Benchmarking run time#

When changing ASPECT’s code it can be useful to check if and how much the new changes affect the run time of ASPECT. To test this, one could compile ASPECT in release mode on the main branch and on the branch with the changed code (e.g. feature branch), run both models and time both runs. The problems is that this is not very reliable, because your computer might be doing something in the background on one but not both of the runs.

However, measuring the performance of code is a complex topic that can be approached in many different ways, for example:

Collecting statistics about the different tasks the processor has to execute and measuring their influence on the performance, e.g. using the tool perf as described here: https://integrated-earth.github.io/2023/02/03/perf.html.
Running a virtual machine that is instrumented to count every single instruction that is executed and displays the amount of time spent in each line of code using the tool callgrind.
Executing a program many times with and without the changed code and comparing the run time statistics, e.g. using the tool cbdr. This is the approach discussed on this page.

Note

When running timing benchmarks, always make sure to compile in release mode. Debug mode is for testing model implementations, but the change to release mode affects the performance of different parts of the code differently. Useful timing information can only be generated in release mode (see Debug or optimized mode).

As mentioned above, one option to compare performance is to run both executables after each other in a random order. This is what the program cbdr can do for you. It can also analyze and report the result.

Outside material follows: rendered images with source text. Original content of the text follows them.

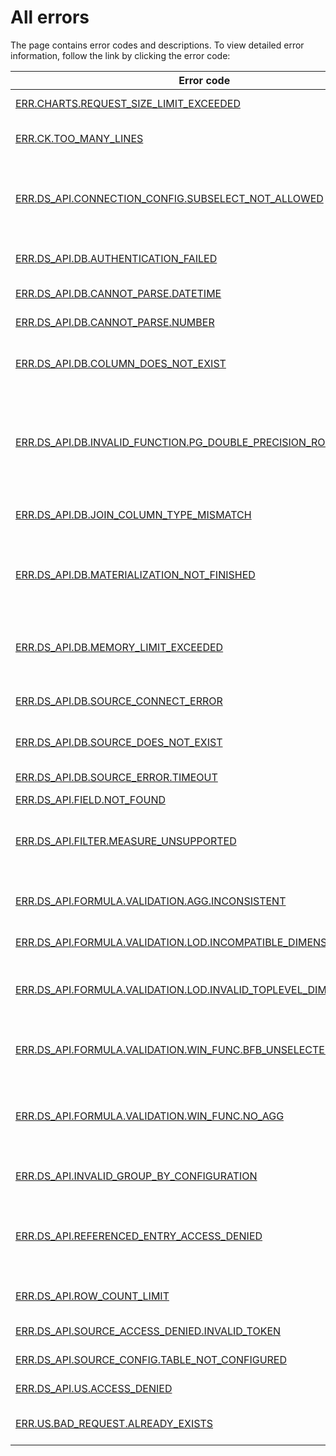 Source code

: # All errors

The page contains error codes and descriptions.
To view detailed error information, follow the link by clicking the error code:

Error code | Description |
----- | ----- |
[ERR.CHARTS.REQUEST_SIZE_LIMIT_EXCEEDED](ERR-CHARTS-REQUEST_SIZE_LIMIT_EXCEEDED.md) | Request size limit exceeded |
[ERR.CK.TOO_MANY_LINES](ERR-CK_TOO_MANY_LINES.md) | Too many series on the chart |
[ERR.DS_API.CONNECTION_CONFIG.SUBSELECT_NOT_ALLOWED](ERR-DS_API-CONNECTION_CONFIG-SUBSELECT_NOT_ALLOWED.md) | Subquery source is disallowed in the connection settings |
[ERR.DS_API.DB.AUTHENTICATION_FAILED](ERR-DS_API-DB-AUTHENTICATION_FAILED.md) | Database authentication failed |
[ERR.DS_API.DB.CANNOT_PARSE.DATETIME](ERR-DS_API-DB-CANNOT_PARSE-DATETIME.md) | Cannot parse datetime |
[ERR.DS_API.DB.CANNOT_PARSE.NUMBER](ERR-DS_API-DB-CANNOT_PARSE-NUMBER.md) | Cannot parse number |
[ERR.DS_API.DB.COLUMN_DOES_NOT_EXIST](ERR-DS_API-DB-COLUMN_DOES_NOT_EXIST.md) | Requested database column does not exist |
[ERR.DS_API.DB.INVALID_FUNCTION.PG_DOUBLE_PRECISION_ROUND](ERR-DS_API-DB-INVALID_FUNCTION-PG_DOUBLE_PRECISION_ROUND.md) | ROUND with precision parameter is not supported for double precision data type in PostgreSQL
[ERR.DS_API.DB.JOIN_COLUMN_TYPE_MISMATCH](ERR-DS_API-DB-JOIN_COLUMN_TYPE_MISMATCH.md) | Columns in JOIN have different types |
[ERR.DS_API.DB.MATERIALIZATION_NOT_FINISHED](ERR-DS_API-DB-MATERIALIZATION_NOT_FINISHED.md) | Data is not available because materialization is not yet complete |
[ERR.DS_API.DB.MEMORY_LIMIT_EXCEEDED](ERR-DS_API-DB-MEMORY_LIMIT_EXCEEDED.md) | Memory limit has been exceeded during query execution |
[ERR.DS_API.DB.SOURCE_CONNECT_ERROR](ERR-DS_API-DB-SOURCE_CONNECT_ERROR.md) | Data source refused connection |
[ERR.DS_API.DB.SOURCE_DOES_NOT_EXIST](ERR-DS_API-DB-SOURCE_DOES_NOT_EXIST.md) | Data source (table) does not exist |
[ERR.DS_API.DB.SOURCE_ERROR.TIMEOUT](ERR-DS_API-DB-SOURCE_ERROR-TIMEOUT.md) | Data source timed out |
[ERR.DS_API.FIELD.NOT_FOUND](ERR-DS_API-FIELD-NOT_FOUND.md) | Unknown field |
[ERR.DS_API.FILTER.MEASURE_UNSUPPORTED](ERR-DS_API-FILTER-MEASURE_UNSUPPORTED.md) | Measure filter is unsupported for this type of query |
[ERR.DS_API.FORMULA.VALIDATION.AGG.INCONSISTENT](ERR-DS_API-FORMULA-VALIDATION-AGG-INCONSISTENT.md) | Inconsistent aggregation among operands |
[ERR.DS_API.FORMULA.VALIDATION.LOD.INCOMPATIBLE_DIMENSIONS](ERR-DS_API-FORMULA-VALIDATION-LOD-INCOMPATIBLE_DIMENSIONS.md) | Incompatible dimensions |
[ERR.DS_API.FORMULA.VALIDATION.LOD.INVALID_TOPLEVEL_DIMENSIONS](ERR-DS_API-FORMULA-VALIDATION-LOD-INVALID_TOPLEVEL_DIMENSIONS.md) | Invalid top-level LOD dimension found in expression |
[ERR.DS_API.FORMULA.VALIDATION.WIN_FUNC.BFB_UNSELECTED_DIMENSION](ERR-DS_API-FORMULA-VALIDATION-WIN_FUNC-BFB_UNSELECTED_DIMENSION.md) | Window function has unselected dimension |
[ERR.DS_API.FORMULA.VALIDATION.WIN_FUNC.NO_AGG](ERR-DS_API-FORMULA-VALIDATION-WIN_FUNC-NO_AGG.md) | Window function has no aggregated expressions among its arguments |
[ERR.DS_API.INVALID_GROUP_BY_CONFIGURATION](ERR-DS_API-INVALID_GROUP_BY_CONFIGURATION.md) | Invalid grouping configuration |
[ERR.DS_API.REFERENCED_ENTRY_ACCESS_DENIED](ERR-DS_API-REFERENCED_ENTRY_ACCESS_DENIED.md) | Referenced connection \<connection id> cannot be loaded: access denied |
[ERR.DS_API.ROW_COUNT_LIMIT](ERR-DS_API-ROW_COUNT_LIMIT.md) | Received too many result data rows |
[ERR.DS_API.SOURCE_ACCESS_DENIED.INVALID_TOKEN](ERR-DS_API-SOURCE_ACCESS_DENIED-INVALID_TOKEN.md) | Invalid user token |
[ERR.DS_API.SOURCE_CONFIG.TABLE_NOT_CONFIGURED](ERR-DS_API-SOURCE_CONFIG-TABLE_NOT_CONFIGURED.md) | Table is not ready yet |
[ERR.DS_API.US.ACCESS_DENIED](ERR-DS_API-US-ACCESS_DENIED.md) | Access denied |
[ERR.US.BAD_REQUEST.ALREADY_EXISTS](ERR-US-BAD_REQUEST-ALREADY_EXISTS.md) | Could not create \<object type> |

This program can be installed with cargo (see Install Cargo button), with cargo install cbdr. To generate the run data, the program is run with cbdr sample --timeout=900s main:/path/to/build-main/aspect-release /path/to/test.prm features:/path/to/build-feature/aspect-release /path/to/test.prm > results.csv. This command runs both the main and feature branch executable to “warm up” and then it keeps randomly selection one of the two executables and write the timings out to results.csv until the timer reaches 900 seconds.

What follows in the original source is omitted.